Big executive pay goes with increasing prosperity. "Fairness" no more works in America than it did in Russia
Excerpt:
After World War II, many executives strove to refurbish the image of Big Business, badly battered in the Depression. Managers and professionals received more than production workers, but legal and bureaucratic filters narrowed the gaps. By the 1980s this generation of business leaders had mostly retired. Companies increasingly paid what the market would bear or they could afford.
Pay gains diverged. In early postwar decades, compensation increases crudely paralleled productivity gains -- improvements in efficiency. From 1950 to 1973, productivity rose 97 percent. Over the same period, median compensation of male high school graduates aged 35-44 rose 95 percent (after inflation); for college graduates 35-44, the increase was 106 percent. Those in the top one-half of 1 percent received only a 37 percent gain. From 1980 to 2005, productivity increased 71 percent. Median compensation for high school graduates dropped 4 percent, and compensation for college graduates rose only 24 percent. For those in the top one-half of 1 percent, it jumped 89 percent.

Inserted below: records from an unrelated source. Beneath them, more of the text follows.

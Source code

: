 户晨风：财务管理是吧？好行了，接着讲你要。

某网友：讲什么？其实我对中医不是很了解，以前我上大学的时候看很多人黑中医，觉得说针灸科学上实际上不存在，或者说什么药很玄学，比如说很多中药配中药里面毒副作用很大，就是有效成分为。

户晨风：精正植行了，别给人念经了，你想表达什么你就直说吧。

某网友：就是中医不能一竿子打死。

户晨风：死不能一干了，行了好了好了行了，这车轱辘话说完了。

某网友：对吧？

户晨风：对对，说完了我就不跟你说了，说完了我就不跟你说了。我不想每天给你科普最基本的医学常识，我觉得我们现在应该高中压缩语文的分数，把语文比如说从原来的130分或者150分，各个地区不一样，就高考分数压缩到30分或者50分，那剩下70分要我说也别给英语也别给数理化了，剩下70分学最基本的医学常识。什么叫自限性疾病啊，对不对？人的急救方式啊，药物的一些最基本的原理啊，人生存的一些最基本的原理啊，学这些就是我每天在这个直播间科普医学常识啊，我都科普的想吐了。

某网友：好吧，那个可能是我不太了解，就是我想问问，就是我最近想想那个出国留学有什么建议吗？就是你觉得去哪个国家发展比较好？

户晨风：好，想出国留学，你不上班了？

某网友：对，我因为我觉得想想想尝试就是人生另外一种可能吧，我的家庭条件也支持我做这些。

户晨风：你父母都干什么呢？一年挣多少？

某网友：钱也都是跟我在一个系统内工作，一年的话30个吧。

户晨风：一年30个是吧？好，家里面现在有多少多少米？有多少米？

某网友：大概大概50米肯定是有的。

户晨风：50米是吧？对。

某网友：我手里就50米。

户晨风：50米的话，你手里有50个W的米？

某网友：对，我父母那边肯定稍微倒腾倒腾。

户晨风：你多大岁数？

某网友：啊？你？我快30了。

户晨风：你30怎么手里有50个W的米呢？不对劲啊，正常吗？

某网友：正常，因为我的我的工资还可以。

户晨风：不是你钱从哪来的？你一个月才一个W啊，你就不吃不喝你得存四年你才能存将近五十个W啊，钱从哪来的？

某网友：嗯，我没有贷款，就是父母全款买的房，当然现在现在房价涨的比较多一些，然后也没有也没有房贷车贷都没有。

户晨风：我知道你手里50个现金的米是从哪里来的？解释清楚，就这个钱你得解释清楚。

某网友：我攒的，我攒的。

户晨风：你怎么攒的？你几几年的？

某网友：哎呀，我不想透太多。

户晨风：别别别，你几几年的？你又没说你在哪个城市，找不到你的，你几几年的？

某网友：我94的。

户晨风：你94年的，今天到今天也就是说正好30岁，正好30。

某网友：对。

Comparisons such as these evoke images of greedy CEOs and hedge fund managers. But the story is more complicated. On the whole, the economy that produces these growing inequalities outperforms the one that created more statistical equality. The norms and practices highlighted by Levy and Temin collapsed mainly because they no longer worked. The idea that everyone's wages should reflect inflation plus a few percentage points worsened both inflation and stability. There were four recessions between 1969 and 1981; by then, inflation was 10 percent and mortgage rates 15 percent. Productivity growth had plunged.
Greater competition -- from imports, deregulation, new technologies -- also doomed pattern wage-setting. Companies with lax pay practices lost sales and profits. Consider GM, Ford and Chrysler as Exhibit A.
Economic inequality is an intellectual quagmire, because its origins and consequences are so murky. Contrary to popular belief, for example, it has not prevented most Americans from getting ahead. Consider families with children. A study by the Congressional Budget Office finds that from 1991 to 2005 income gains averaged 35 percent for the poorest fifth of these households, 19 percent for the middle three-fifths and 53 percent for the richest fifth. But their gains have decreased slightly since 2000. Here's another twist to the discussion: Today's immigration aggravates inequality, because so many new immigrants are poor and unskilled.
In 2008, economic inequality could become a political flash point, because the income gains at the top seem so outsize and gains elsewhere are so choppy. The very uncertainty means that, even amid great prosperity, Americans feel anxious. Whether the debate becomes an empty exercise in class warfare or a genuine search for ways to reconcile economic justice and economic growth is an open question.